# Exercise prompt
From the records below, return every line containing the word "get과".
-- Opening Marker --
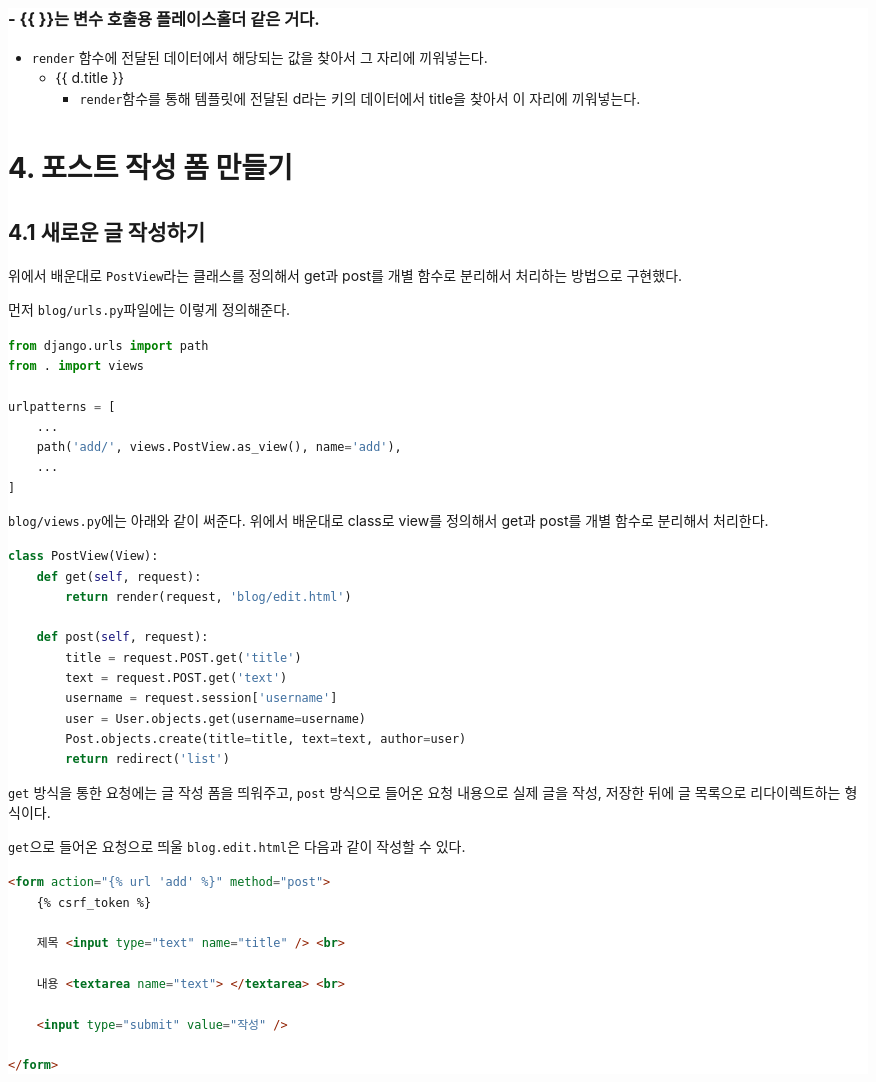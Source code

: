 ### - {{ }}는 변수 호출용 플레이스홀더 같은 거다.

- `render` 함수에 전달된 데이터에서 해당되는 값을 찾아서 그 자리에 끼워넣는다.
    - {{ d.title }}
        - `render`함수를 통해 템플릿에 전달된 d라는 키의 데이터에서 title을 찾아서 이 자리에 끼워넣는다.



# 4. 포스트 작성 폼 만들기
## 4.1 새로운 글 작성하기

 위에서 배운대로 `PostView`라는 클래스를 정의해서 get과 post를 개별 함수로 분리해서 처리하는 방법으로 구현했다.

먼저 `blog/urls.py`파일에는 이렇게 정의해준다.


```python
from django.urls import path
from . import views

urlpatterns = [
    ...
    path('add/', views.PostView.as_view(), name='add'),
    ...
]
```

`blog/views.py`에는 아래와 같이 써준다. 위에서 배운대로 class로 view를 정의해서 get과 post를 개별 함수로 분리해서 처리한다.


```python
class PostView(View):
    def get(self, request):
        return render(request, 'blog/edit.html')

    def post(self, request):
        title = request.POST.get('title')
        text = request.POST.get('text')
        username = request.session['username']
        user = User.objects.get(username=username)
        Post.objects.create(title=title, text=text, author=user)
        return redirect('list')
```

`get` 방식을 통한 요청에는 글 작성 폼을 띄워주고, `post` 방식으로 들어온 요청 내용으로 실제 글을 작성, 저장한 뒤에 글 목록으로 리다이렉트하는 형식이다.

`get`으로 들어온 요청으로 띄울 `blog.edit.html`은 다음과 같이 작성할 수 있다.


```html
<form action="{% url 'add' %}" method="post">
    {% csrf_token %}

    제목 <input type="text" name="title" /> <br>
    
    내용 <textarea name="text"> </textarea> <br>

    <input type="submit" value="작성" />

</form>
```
-- Closing Marker --
# Response for this exercise
 위에서 배운대로 `PostView`라는 클래스를 정의해서 get과 post를 개별 함수로 분리해서 처리하는 방법으로 구현했다.
`blog/views.py`에는 아래와 같이 써준다. 위에서 배운대로 class로 view를 정의해서 get과 post를 개별 함수로 분리해서 처리한다.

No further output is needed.